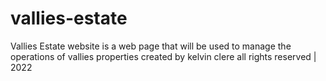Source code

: # vallies-estate
Vallies Estate website is a web page that will be used to manage the operations of vallies properties
created by kelvin clere
all rights reserved | 2022
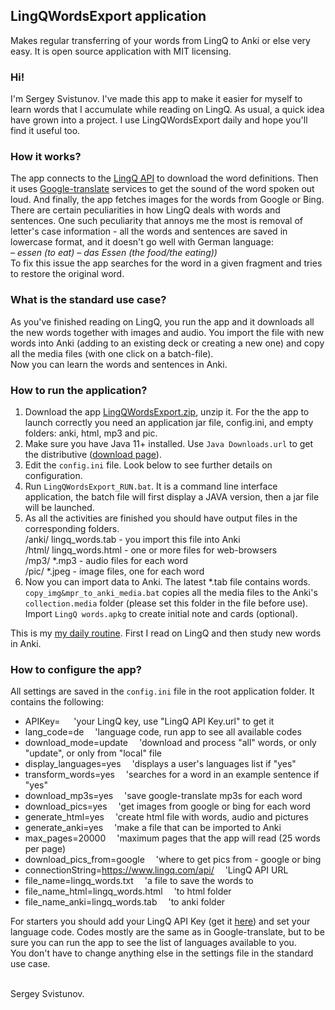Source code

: ## LingQWordsExport application

Makes regular transferring of your words from LingQ to Anki or else very easy. It is open source application with MIT licensing. 

### Hi! 
I'm Sergey Svistunov. I've made this app to make it easier for myself to learn words that I accumulate while reading on LingQ. As usual, a quick idea have grown into a project.
I use LingQWordsExport daily and hope you'll find it useful too.

### How it works?

The app connects to the [LingQ API](https://www.lingq.com/apidocs/index.html) to download the word definitions. Then it uses [Google-translate](https://translate.google.com/) services to get the sound of the word spoken out loud. And finally, the app fetches images for the words from Google or Bing. <br>
There are certain peculiarities in how LingQ deals with words and sentences. One such peculiarity that annoys me the most is removal of letter's case information - all the words and sentences are saved in lowercase format, and it doesn't go well with German language:<br>
_– essen (to eat) – das Essen (the food/the eating))_ <br> To fix this issue the app searches for the word in a given fragment and tries to restore the original word.

### What is the standard use case?

As you've finished reading on LingQ, you run the app and it downloads all the new words together with images and audio. You import the file with new words into Anki (adding to an existing deck or creating a new one) and copy all the media files (with one click on a batch-file). <br>
Now you can learn the words and sentences in Anki.

### How to run the application?

1. Download the app [LingQWordsExport.zip](https://github.com/SergeyFM/LingQWordsExport/raw/master/distr/LingQWordsExport.zip), unzip it. For the the app to launch correctly you need an application jar file, config.ini, and empty folders: anki, html, mp3 and pic.
2. Make sure you have Java 11+ installed. Use `Java Downloads.url` to get the distributive ([download page](https://www.oracle.com/java/technologies/downloads/)).
3. Edit the `config.ini` file. Look below to see further details on configuration.
4. Run `LingQWordsExport_RUN.bat`. It is a command line interface application, the batch file will first display a JAVA version, then a jar file will be launched.
5. As all the activities are finished you should have output files in the corresponding folders. <br> /anki/ lingq_words.tab - you import this file into Anki <br> /html/ lingq_words.html - one or more files for web-browsers <br> /mp3/ *.mp3 - audio files for each word <br> /pic/ *.jpeg - image files, one for each word
6. Now you can import data to Anki. The latest *.tab file contains words. `copy_img&mpr_to_anki_media.bat` copies all the media files to the Anki's `collection.media` folder (please set this folder in the file before use). Import `LingQ words.apkg` to create initial note and cards (optional).

This is my [my daily routine](MyDailyRoutine.md). First I read on LingQ and then study new words in Anki.

### How to configure the app?

All settings are saved in the `config.ini` file in the root application folder. It contains the following: <br>
- APIKey= &emsp;  'your LingQ key, use "LingQ API Key.url" to get it <br>
- lang_code=de &emsp;'language code, run app to see all available codes <br>
- download_mode=update &emsp;'download and process "all" words, or only "update", or only from "local" file <br>
- display_languages=yes &emsp;'displays a user's languages list if "yes" <br>
- transform_words=yes &emsp;'searches for a word in an example sentence if "yes" <br>
- download_mp3s=yes &emsp;'save google-translate mp3s for each word <br>
- download_pics=yes &emsp;'get images from google or bing for each word <br>
- generate_html=yes &emsp;'create html file with words, audio and pictures <br>
- generate_anki=yes &emsp;'make a file that can be imported to Anki <br>
- max_pages=20000 &emsp;'maximum pages that the app will read (25 words per page) <br>
- download_pics_from=google &emsp;'where to get pics from - google or bing <br>
- connectionString=https://www.lingq.com/api/ &emsp;'LingQ API URL <br>
- file_name=lingq_words.txt &emsp;'a file to save the words to <br>
- file_name_html=lingq_words.html &emsp;'to html folder <br>
- file_name_anki=lingq_words.tab &emsp;'to anki folder <br>

For starters you should add your LingQ API Key (get it [here](https://www.lingq.com/en/accounts/apikey/)) and set your language code. Codes mostly are the same as in Google-translate, but to be sure you can run the app to see the list of languages available to you. <br>
You don't have to change anything else in the settings file in the standard use case.

<br>
Sergey Svistunov.
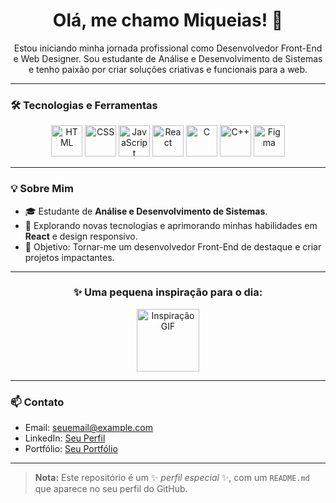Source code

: <h1 align="center">Olá, me chamo Miqueias! 👋</h1>

<p align="center">
  Estou iniciando minha jornada profissional como Desenvolvedor Front-End e Web Designer. 
  Sou estudante de Análise e Desenvolvimento de Sistemas e tenho paixão por criar soluções criativas e funcionais para a web.
</p>

---

### 🛠️ Tecnologias e Ferramentas
<div align="center">
  <img height="50" src="https://cdn.jsdelivr.net/gh/devicons/devicon/icons/html5/html5-original.svg" alt="HTML">
  <img height="50" src="https://cdn.jsdelivr.net/gh/devicons/devicon/icons/css3/css3-original.svg" alt="CSS">
  <img height="50" src="https://cdn.jsdelivr.net/gh/devicons/devicon/icons/javascript/javascript-original.svg" alt="JavaScript">
  <img height="50" src="https://cdn.jsdelivr.net/gh/devicons/devicon/icons/react/react-original.svg" alt="React">
  <img height="50" src="https://cdn.jsdelivr.net/gh/devicons/devicon/icons/c/c-original.svg" alt="C">
  <img height="50" src="https://cdn.jsdelivr.net/gh/devicons/devicon/icons/cplusplus/cplusplus-original.svg" alt="C++">
  <img height="50" src="https://cdn.jsdelivr.net/gh/devicons/devicon/icons/figma/figma-original.svg" alt="Figma">
</div>

---

### 💡 Sobre Mim
- 🎓 Estudante de **Análise e Desenvolvimento de Sistemas**.
- 🌱 Explorando novas tecnologias e aprimorando minhas habilidades em **React** e design responsivo.
- 🎯 Objetivo: Tornar-me um desenvolvedor Front-End de destaque e criar projetos impactantes.

---

<div align="center">
  <h3>✨ Uma pequena inspiração para o dia:</h3>
  <img height="100" src="https://media1.tenor.com/m/_HKvSrpwPGYAAAAC/oikawa-toru.gif" alt="Inspiração GIF">
</div>

---

### 📫 Contato
- Email: [seuemail@example.com](mailto:seuemail@example.com)
- LinkedIn: [Seu Perfil](https://www.linkedin.com/in/seu-perfil)
- Portfólio: [Seu Portfólio](https://seuportfólio.com)

---

> **Nota:** Este repositório é um ✨ _perfil especial_ ✨, com um `README.md` que aparece no seu perfil do GitHub.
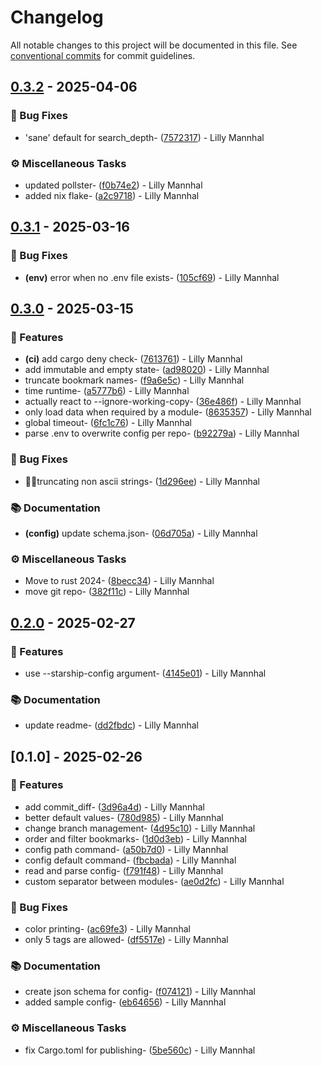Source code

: # Changelog

All notable changes to this project will be documented in this file. See [conventional commits](https://www.conventionalcommits.org/) for commit guidelines.

## [0.3.2](https://gitlab.com/lanastara_foss/starship-jj/-/compare/0.3.1..0.3.2) - 2025-04-06

### 🐛 Bug Fixes

- 'sane' default for search_depth- ([7572317](https://gitlab.com/lanastara_foss/starship-jj/-/commit/7572317ed1f81a359e7b5193f01d5b31584430a0)) - Lilly Mannhal

### ⚙️ Miscellaneous Tasks

- updated pollster- ([f0b74e2](https://gitlab.com/lanastara_foss/starship-jj/-/commit/f0b74e21904d094e920208be8fe38001ffa6f3c8)) - Lilly Mannhal
- added nix flake- ([a2c9718](https://gitlab.com/lanastara_foss/starship-jj/-/commit/a2c97187c534ba70bc2b4b76a9e01b460e48c397)) - Lilly Mannhal
## [0.3.1](https://gitlab.com/lanastara_foss/starship-jj/-/compare/v0.3.0..0.3.1) - 2025-03-16

### 🐛 Bug Fixes

- **(env)** error when no .env file exists- ([105cf69](https://gitlab.com/lanastara_foss/starship-jj/-/commit/105cf69c8ae638e57b9fa7480681999fdf69022c)) - Lilly Mannhal
## [0.3.0](https://gitlab.com/lanastara_foss/starship-jj/-/compare/v0.2.0..v0.3.0) - 2025-03-15

### 🚀 Features

- **(ci)** add cargo deny check- ([7613761](https://gitlab.com/lanastara_foss/starship-jj/-/commit/761376106e8c21176ee5c32275c682f0bb36a0d0)) - Lilly Mannhal
- add immutable and empty state- ([ad98020](https://gitlab.com/lanastara_foss/starship-jj/-/commit/ad98020a6c9b6132f7783c87ac1bb4cd8fdbd1a4)) - Lilly Mannhal
- truncate bookmark names- ([f9a6e5c](https://gitlab.com/lanastara_foss/starship-jj/-/commit/f9a6e5c9e33f27b9597962d9bfba03ac827e1ce8)) - Lilly Mannhal
- time runtime- ([a5777b6](https://gitlab.com/lanastara_foss/starship-jj/-/commit/a5777b6a6dd30456fd98e5309ddbec70edebfec8)) - Lilly Mannhal
- actually react to --ignore-working-copy- ([36e486f](https://gitlab.com/lanastara_foss/starship-jj/-/commit/36e486f8c03139807d162af4d9606c950bf645c4)) - Lilly Mannhal
- only load data when required by a module- ([8635357](https://gitlab.com/lanastara_foss/starship-jj/-/commit/8635357c45249dba77bfb8e81d80eb1607a8dca9)) - Lilly Mannhal
- global timeout- ([6fc1c76](https://gitlab.com/lanastara_foss/starship-jj/-/commit/6fc1c76c0bbb6b5f5b56cfb7f2c752862b103743)) - Lilly Mannhal
- parse .env to overwrite config per repo- ([b92279a](https://gitlab.com/lanastara_foss/starship-jj/-/commit/b92279a0bc43574b7356c87fbb9f9bdbac1178b8)) - Lilly Mannhal

### 🐛 Bug Fixes

- 🦀🦀truncating non ascii strings- ([1d296ee](https://gitlab.com/lanastara_foss/starship-jj/-/commit/1d296ee80eeb677616e60a06738fc3a06d882853)) - Lilly Mannhal

### 📚 Documentation

- **(config)** update schema.json- ([06d705a](https://gitlab.com/lanastara_foss/starship-jj/-/commit/06d705af1eb26d55e84da928abae1d37ae23cc15)) - Lilly Mannhal

### ⚙️ Miscellaneous Tasks

- Move to rust 2024- ([8becc34](https://gitlab.com/lanastara_foss/starship-jj/-/commit/8becc3440a7ebca11c8406657a6e6a0e7fd9ae8d)) - Lilly Mannhal
- move git repo- ([382f11c](https://gitlab.com/lanastara_foss/starship-jj/-/commit/382f11c8798e145bfaad45548dc71fbabfbbef3e)) - Lilly Mannhal
## [0.2.0](https://gitlab.com/lanastara_foss/starship-jj/-/compare/v0.1.0..v0.2.0) - 2025-02-27

### 🚀 Features

- use --starship-config argument- ([4145e01](https://gitlab.com/lanastara_foss/starship-jj/-/commit/4145e014505c046b25672bf48fb1718d00047a2d)) - Lilly Mannhal

### 📚 Documentation

- update readme- ([dd2fbdc](https://gitlab.com/lanastara_foss/starship-jj/-/commit/dd2fbdc2a7449029bbbed175df3ca881bd0da70b)) - Lilly Mannhal
## [0.1.0] - 2025-02-26

### 🚀 Features

- add commit_diff- ([3d96a4d](https://gitlab.com/lanastara_foss/starship-jj/-/commit/3d96a4d6f20134118983c51daf4a30cc7fa851c9)) - Lilly Mannhal
- better default values- ([780d985](https://gitlab.com/lanastara_foss/starship-jj/-/commit/780d985d6a653cd8d42d571696de7a35c0ad1e8f)) - Lilly Mannhal
- change branch management- ([4d95c10](https://gitlab.com/lanastara_foss/starship-jj/-/commit/4d95c10182c20b1aeedfa371b1792c255550800f)) - Lilly Mannhal
- order and filter bookmarks- ([1d0d3eb](https://gitlab.com/lanastara_foss/starship-jj/-/commit/1d0d3eb23ab5c8888c54413f2d53beaa64d1b098)) - Lilly Mannhal
- config path command- ([a50b7d0](https://gitlab.com/lanastara_foss/starship-jj/-/commit/a50b7d00111388e047106a6e2b6330b66ae4a979)) - Lilly Mannhal
- config default command- ([fbcbada](https://gitlab.com/lanastara_foss/starship-jj/-/commit/fbcbadafa81d29684b0f171e6010b8b6bbd187e5)) - Lilly Mannhal
- read and parse config- ([f791f48](https://gitlab.com/lanastara_foss/starship-jj/-/commit/f791f48a8740119b38930ca928b494810cbfeaee)) - Lilly Mannhal
- custom separator between modules- ([ae0d2fc](https://gitlab.com/lanastara_foss/starship-jj/-/commit/ae0d2fc292fd430bea862cb57737ab37a94bf2ee)) - Lilly Mannhal

### 🐛 Bug Fixes

- color printing- ([ac69fe3](https://gitlab.com/lanastara_foss/starship-jj/-/commit/ac69fe3d9909933cb722a8c043182f7eb9bb78aa)) - Lilly Mannhal
- only 5 tags are allowed- ([df5517e](https://gitlab.com/lanastara_foss/starship-jj/-/commit/df5517e82eefb5ae263f8dd06afc847b24b87c2b)) - Lilly Mannhal

### 📚 Documentation

- create json schema for config- ([f074121](https://gitlab.com/lanastara_foss/starship-jj/-/commit/f074121900b447eea302fc5f4119d4d00fb3ee3d)) - Lilly Mannhal
- added sample config- ([eb64656](https://gitlab.com/lanastara_foss/starship-jj/-/commit/eb64656dffc5f134fdfbc20f42579a8f29f802d8)) - Lilly Mannhal

### ⚙️ Miscellaneous Tasks

- fix Cargo.toml for publishing- ([5be560c](https://gitlab.com/lanastara_foss/starship-jj/-/commit/5be560cbc190aba58c7a358e3290324e06c4ea79)) - Lilly Mannhal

####

• [Goal of the exercise] In the listing above, transcribe exactly everything from the line containing "- 🌱 Explorando" down to the line containing "- Email: [seuemail@example.com](mailto:seuemail@example.com)", including both and nothing more.

• [The answer]
- 🌱 Explorando novas tecnologias e aprimorando minhas habilidades em **React** e design responsivo.
- 🎯 Objetivo: Tornar-me um desenvolvedor Front-End de destaque e criar projetos impactantes.

---

<div align="center">
  <h3>✨ Uma pequena inspiração para o dia:</h3>
  <img height="100" src="https://media1.tenor.com/m/_HKvSrpwPGYAAAAC/oikawa-toru.gif" alt="Inspiração GIF">
</div>

---

### 📫 Contato
- Email: [seuemail@example.com](mailto:seuemail@example.com)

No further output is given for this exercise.